D’Yves Renaudin [17] (promotion 1957) à Isabelle Chave [18] (1999), sept archivistes paléographes se sont succédé de 1989 à 2021, sans solution de continuité, à la tête de la Mission du patrimoine ethnologique puis de ses avatars. Aux noms déjà mentionnés, il faut en effet adjoindre ceux de Gérard Ermisse [19] (1969), Michel Melot [20] (1967), Jean-Marie Jenn [21] (1968), Odile Welfelé [22] (1982) et Christian Hottin  [23] (1997), auxquels il serait légitime d’associer celui de Pierre Moulinier (1960) qui a été l’adjoint très impliqué de deux chefs de mission successifs [24]. À deux exceptions près, tous avaient initialement fait carrière dans l’administration des archives – pour la plupart dans le réseau des archives départementales [25] – et deux seulement l’ont de nouveau rejointe ensuite, directement ou indirectement. Deux autres membres de ce sous-groupe majoritaire avaient aussi, avant de prendre la tête de la Mission, occupé des emplois fonctionnels de directeur régional des affaires culturelles [26]. Mais le trait le plus notable réside dans le fait qu’aucun n’avait étudié l’ethnologie durant sa formation initiale ni mené ultérieurement des recherches entrant, même à ses confins, dans ce champ disciplinaire. Le recours à l’indicateur de référence que constitue pour un chartiste le sujet de sa thèse d’École dévoile que trois d’entre eux ont retenu un sujet ancré dans le Moyen Âge, que deux ont investi les temps modernes et si les deux derniers ont opté pour l’époque contemporaine, ils ne se sont pas aventurés au-delà de 1914. Quant à la production scientifique publiée après l’obtention du diplôme, elle ne témoigne pas non plus d’une inflexion vers les problématiques anthropologiques et moins encore d’une reconversion.

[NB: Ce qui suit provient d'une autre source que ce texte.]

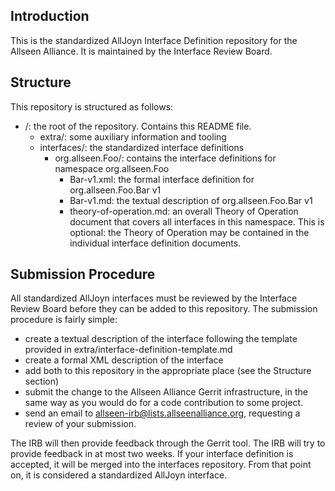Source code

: Introduction
------------
This is the standardized AllJoyn Interface Definition repository for the Allseen
Alliance. It is maintained by the Interface Review Board.

Structure
---------
This repository is structured as follows:

  * /: the root of the repository. Contains this README file.
    * extra/: some auxiliary information and tooling
    * interfaces/: the standardized interface definitions
      * org.allseen.Foo/: contains the interface definitions for namespace
                          org.allseen.Foo
        * Bar-v1.xml: the formal interface definition for org.allseen.Foo.Bar v1
        * Bar-v1.md: the textual description of org.allseen.Foo.Bar v1
        * theory-of-operation.md: an overall Theory of Operation document that 
                                  covers all interfaces in this namespace.
                                  This is optional: the Theory of Operation may
                                  be contained in the individual interface
                                  definition documents.

Submission Procedure
--------------------
All standardized AllJoyn interfaces must be reviewed by the Interface Review
Board before they can be added to this repository. The submission procedure is
fairly simple:

* create a textual description of the interface following the template provided
  in extra/interface-definition-template.md
* create a formal XML description of the interface
* add both to this repository in the appropriate place (see the Structure
  section)
* submit the change to the Allseen Alliance Gerrit infrastructure, in the same
  way as you would do for a code contribution to some project.
* send an email to allseen-irb@lists.allseenalliance.org, requesting a review of
  your submission.

The IRB will then provide feedback through the Gerrit tool. The IRB will try to
provide feedback in at most two weeks. If your interface definition is accepted,
it will be merged into the interfaces repository. From that point on, it is
considered a standardized AllJoyn interface.
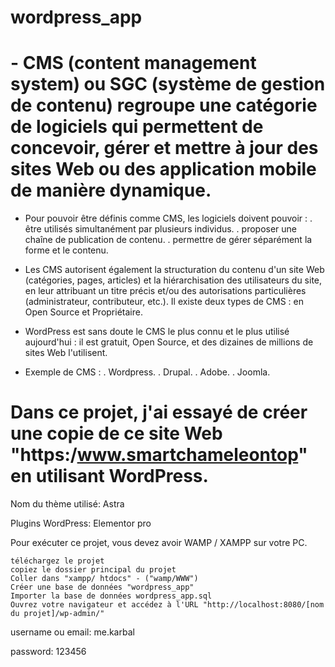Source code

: # wordpress_app

# - CMS (content management system) ou SGC (système de gestion de contenu) regroupe une catégorie de logiciels qui permettent de concevoir, gérer et mettre à jour des sites Web ou des application mobile de manière dynamique.

- Pour pouvoir être définis comme CMS, les logiciels doivent pouvoir :
	. être utilisés simultanément par plusieurs individus.
	. proposer une chaîne de publication de contenu.
	. permettre de gérer séparément la forme et le contenu.

- Les CMS autorisent également la structuration du contenu d'un site Web (catégories, pages, articles) 
et la hiérarchisation des utilisateurs du site, en leur attribuant un titre précis et/ou des 
autorisations particulières (administrateur, contributeur, etc.). Il existe deux types de CMS : 
en Open Source et Propriétaire.

- WordPress est sans doute le CMS le plus connu et le plus utilisé aujourd'hui : il est gratuit, 
Open Source, et des dizaines de millions de sites Web l'utilisent.

- Exemple de CMS :
	. Wordpress.
	. Drupal.
	. Adobe.
	. Joomla.
  
  

# Dans ce projet, j'ai essayé de créer une copie de ce site Web "https:/www.smartchameleontop" en utilisant WordPress.

Nom du thème utilisé: Astra

Plugins WordPress: Elementor pro

Pour exécuter ce projet, vous devez avoir WAMP / XAMPP sur votre PC.

    téléchargez le projet
    copiez le dossier principal du projet
    Coller dans "xampp/ htdocs" - ("wamp/WWW")
    Créer une base de données "wordpress_app"
    Importer la base de données wordpress_app.sql 
    Ouvrez votre navigateur et accédez à l'URL "http://localhost:8080/[nom du projet]/wp-admin/"

username ou email: me.karbal

password: 123456

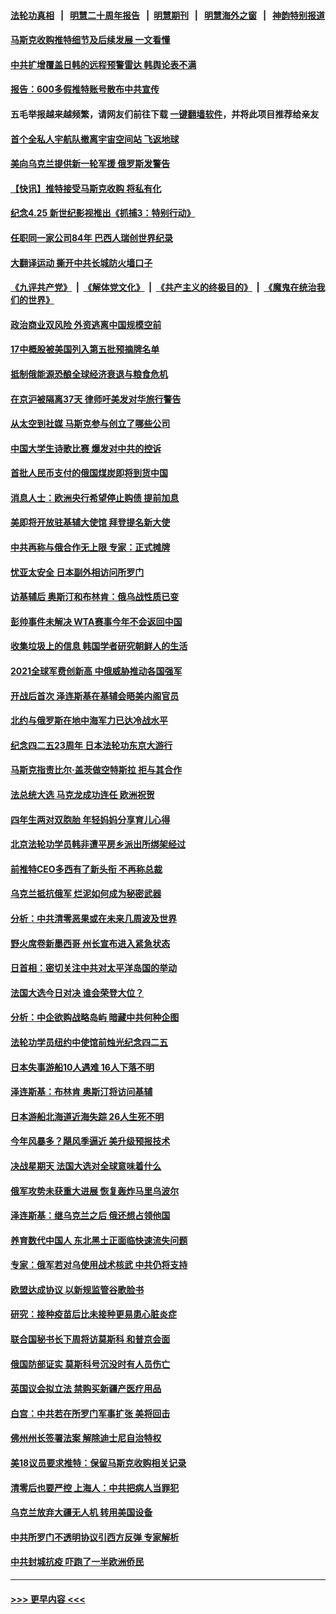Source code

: #### [法轮功真相](https://github.com/gfw-breaker/truth/blob/master/README.md?t=0) &nbsp;&nbsp;|&nbsp;&nbsp; [明慧二十周年报告](https://github.com/gfw-breaker/mh-reports/blob/master/README.md?t=0) &nbsp;&nbsp;|&nbsp;&nbsp;[明慧期刊](https://github.com/gfw-breaker/mh-qikan) &nbsp;&nbsp;|&nbsp;&nbsp; [明慧海外之窗](https://github.com/gfw-breaker/mh-news/blob/master/README.md?t=0) &nbsp;&nbsp;|&nbsp;&nbsp; [神韵特别报道](https://github.com/gfw-breaker/mh-news/blob/master/shenyun.md?t=0)
#### [马斯克收购推特细节及后续发展 一文看懂](../pages/nsc418/n13720795.md?t=04261701) 
#### [中共扩增覆盖日韩的远程预警雷达 韩舆论表不满](../pages/nsc418/n13720659.md?t=04261701) 
#### [报告：600多假推特账号散布中共宣传](../pages/nsc418/n13720480.md?t=04261701) 
#### 五毛举报越来越频繁，请网友们前往下载 [一键翻墙软件](https://github.com/gfw-breaker/ssr-accounts)，并将此项目推荐给亲友
#### [首个全私人宇航队撤离宇宙空间站 飞返地球](../pages/nsc418/n13720435.md?t=04261701) 
#### [美向乌克兰提供新一轮军援 俄罗斯发警告](../pages/nsc418/n13720465.md?t=04261701) 
#### [【快讯】推特接受马斯克收购 将私有化](../pages/nsc418/n13720476.md?t=04261701) 
#### [纪念4.25 新世纪影视推出《抓捕3：特别行动》](../pages/nsc418/n13717350.md?t=04261701) 
#### [任职同一家公司84年 巴西人瑞创世界纪录](../pages/nsc418/n13719990.md?t=04261701) 
#### [大翻译运动 撕开中共长城防火墙口子](../pages/nsc418/n13720365.md?t=04261701) 
#### [《九评共产党》](https://github.com/begood0513/9ping.md/blob/master/README.md) &nbsp;|&nbsp; [《解体党文化》](../../../../jtdwh.md/blob/master/README.md)  &nbsp;|&nbsp; [《共产主义的终极目的》](../../../../gczydzjmd.md/blob/master/README.md) &nbsp;|&nbsp; [《魔鬼在统治我们的世界》](../../../../mgztzwmdsj.md/blob/master/README.md) 
#### [政治商业双风险 外资逃离中国规模空前](../pages/nsc418/n13720271.md?t=04261701) 
#### [17中概股被美国列入第五批预摘牌名单](../pages/nsc418/n13720347.md?t=04261701) 
#### [抵制俄能源恐酿全球经济衰退与粮食危机](../pages/nsc418/n13720438.md?t=04261701) 
#### [在京沪被隔离37天 律师吁美发对华旅行警告](../pages/nsc418/n13720436.md?t=04261701) 
#### [从太空到社媒 马斯克参与创立了哪些公司](../pages/nsc418/n13719553.md?t=04261701) 
#### [中国大学生诗歌比赛 爆发对中共的控诉](../pages/nsc418/n13720369.md?t=04261701) 
#### [首批人民币支付的俄国煤炭即将到货中国](../pages/nsc418/n13720391.md?t=04261701) 
#### [消息人士：欧洲央行希望停止购债 提前加息](../pages/nsc418/n13719412.md?t=04261701) 
#### [美即将开放驻基辅大使馆 拜登提名新大使](../pages/nsc418/n13720167.md?t=04261701) 
#### [中共再称与俄合作无上限 专家：正式摊牌](../pages/nsc418/n13720362.md?t=04261701) 
#### [忧亚太安全 日本副外相访问所罗门](../pages/nsc418/n13720147.md?t=04261701) 
#### [访基辅后 奥斯汀和布林肯：俄乌战性质已变](../pages/nsc418/n13720183.md?t=04261701) 
#### [彭帅事件未解决 WTA赛事今年不会返回中国](../pages/nsc418/n13720023.md?t=04261701) 
#### [收集垃圾上的信息 韩国学者研究朝鲜人的生活](../pages/nsc418/n13719812.md?t=04261701) 
#### [2021全球军费创新高 中俄威胁推动各国强军](../pages/nsc418/n13719859.md?t=04261701) 
#### [开战后首次 泽连斯基在基辅会晤美内阁官员](../pages/nsc418/n13719822.md?t=04261701) 
#### [北约与俄罗斯在地中海军力已达冷战水平](../pages/nsc418/n13719722.md?t=04261701) 
#### [纪念四二五23周年 日本法轮功东京大游行](../pages/nsc418/n13719433.md?t=04261701) 
#### [马斯克指责比尔‧盖茨做空特斯拉 拒与其合作](../pages/nsc418/n13719483.md?t=04261701) 
#### [法总统大选  马克龙成功连任 欧洲祝贺](../pages/nsc418/n13719442.md?t=04261701) 
#### [四年生两对双胞胎 年轻妈妈分享育儿心得](../pages/nsc418/n13719150.md?t=04261701) 
#### [北京法轮功学员韩非遭平房乡派出所绑架经过](../pages/nsc418/n13719316.md?t=04261701) 
#### [前推特CEO多西有了新头衔 不再称总裁](../pages/nsc418/n13719420.md?t=04261701) 
#### [乌克兰抵抗俄军 烂泥如何成为秘密武器](../pages/nsc418/n13719439.md?t=04261701) 
#### [分析：中共清零恶果或在未来几周波及世界](../pages/nsc418/n13719436.md?t=04261701) 
#### [野火席卷新墨西哥 州长宣布进入紧急状态](../pages/nsc418/n13719351.md?t=04261701) 
#### [日首相：密切关注中共对太平洋岛国的举动](../pages/nsc418/n13719329.md?t=04261701) 
#### [法国大选今日对决 谁会荣登大位？](../pages/nsc418/n13719235.md?t=04261701) 
#### [分析：中企欲购战略岛屿 暗藏中共何种企图](../pages/nsc418/n13715568.md?t=04261701) 
#### [法轮功学员纽约中使馆前烛光纪念四二五](../pages/nsc418/n13719075.md?t=04261701) 
#### [日本失事游船10人遇难 16人下落不明](../pages/nsc418/n13719281.md?t=04261701) 
#### [泽连斯基：布林肯 奥斯汀将访问基辅](../pages/nsc418/n13718768.md?t=04261701) 
#### [日本游船北海道近海失踪 26人生死不明](../pages/nsc418/n13718714.md?t=04261701) 
#### [今年风暴多？飓风季逼近  美升级预报技术](../pages/nsc418/n13718650.md?t=04261701) 
#### [决战星期天 法国大选对全球意味着什么](../pages/nsc418/n13718591.md?t=04261701) 
#### [俄军攻势未获重大进展 恢复轰炸马里乌波尔](../pages/nsc418/n13718574.md?t=04261701) 
#### [泽连斯基：继乌克兰之后 俄还想占领他国](../pages/nsc418/n13718473.md?t=04261701) 
#### [养育数代中国人 东北黑土正面临快速流失问题](../pages/nsc418/n13718422.md?t=04261701) 
#### [专家：俄军若对乌使用战术核武 中共仍将支持](../pages/nsc418/n13718303.md?t=04261701) 
#### [欧盟达成协议 以新规监管谷歌脸书](../pages/nsc418/n13718105.md?t=04261701) 
#### [研究：接种疫苗后比未接种更易患心脏炎症](../pages/nsc418/n13717987.md?t=04261701) 
#### [联合国秘书长下周将访莫斯科 和普京会面](../pages/nsc418/n13717985.md?t=04261701) 
#### [俄国防部证实 莫斯科号沉没时有人员伤亡](../pages/nsc418/n13717954.md?t=04261701) 
#### [英国议会拟立法 禁购买新疆产医疗用品](../pages/nsc418/n13717922.md?t=04261701) 
#### [白宫：中共若在所罗门军事扩张 美将回击](../pages/nsc418/n13717961.md?t=04261701) 
#### [佛州州长签署法案 解除迪士尼自治特权](../pages/nsc418/n13717956.md?t=04261701) 
#### [美18议员要求推特：保留马斯克收购相关记录](../pages/nsc418/n13717868.md?t=04261701) 
#### [清零后也要严控 上海人：中共把病人当罪犯](../pages/nsc418/n13717884.md?t=04261701) 
#### [乌克兰放弃大疆无人机 转用美国设备](../pages/nsc418/n13717883.md?t=04261701) 
#### [中共所罗门不透明协议引西方反弹 专家解析](../pages/nsc418/n13717682.md?t=04261701) 
#### [中共封城抗疫 吓跑了一半欧洲侨民](../pages/nsc418/n13717854.md?t=04261701) 

----
#### [ >>> 更早内容 <<< ](../indexes/nsc418-earlier.md)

Il serait donc imprudent de postuler que l’élément déclencheur des candidatures au poste de chef de la Mission du patrimoine ethnologique aurait pu être l’attraction intellectuelle. Ce sont plutôt des considérations professionnelles qui ont déterminé le choix, d’ailleurs effectué à des stades de carrière inégalement avancés, de délaisser le patrimoine écrit et les documents graphiques ou cartographiques pour épouser la cause des patrimoines de l’oralité. Et dans ce choix, opéré sans nul doute par chacun avec discernement, les circonstances ont pesé bien davantage que la préméditation [27]. Pour autant, le pas de côté ainsi accompli ne semble jamais avoir été vécu comme un accident de parcours ni a fortiori comme une sortie de route. Les deux expressions ne figurent pas dans les témoignages recueillis auprès des intéressés [28], ce qui, en soi, ne prouve rien car l’exercice conduit plutôt à revendiquer la cohérence, sinon la linéarité, du parcours accompli, mais un examen plus objectif – ou distancié – du contexte des arrivées sur le poste n’amène pas à conclure que le temps aurait outrageusement embelli leurs souvenirs. Pour se limiter aux cinq hommes nommés au fil des douze dernières années du siècle passé, sont repérables des enchaînements contingents – ou contraints par la nécessité, voire par l’urgence de trouver une affectation en administration centrale –, des opportunités promptement saisies, ainsi que des passages de relais proches de la cooptation.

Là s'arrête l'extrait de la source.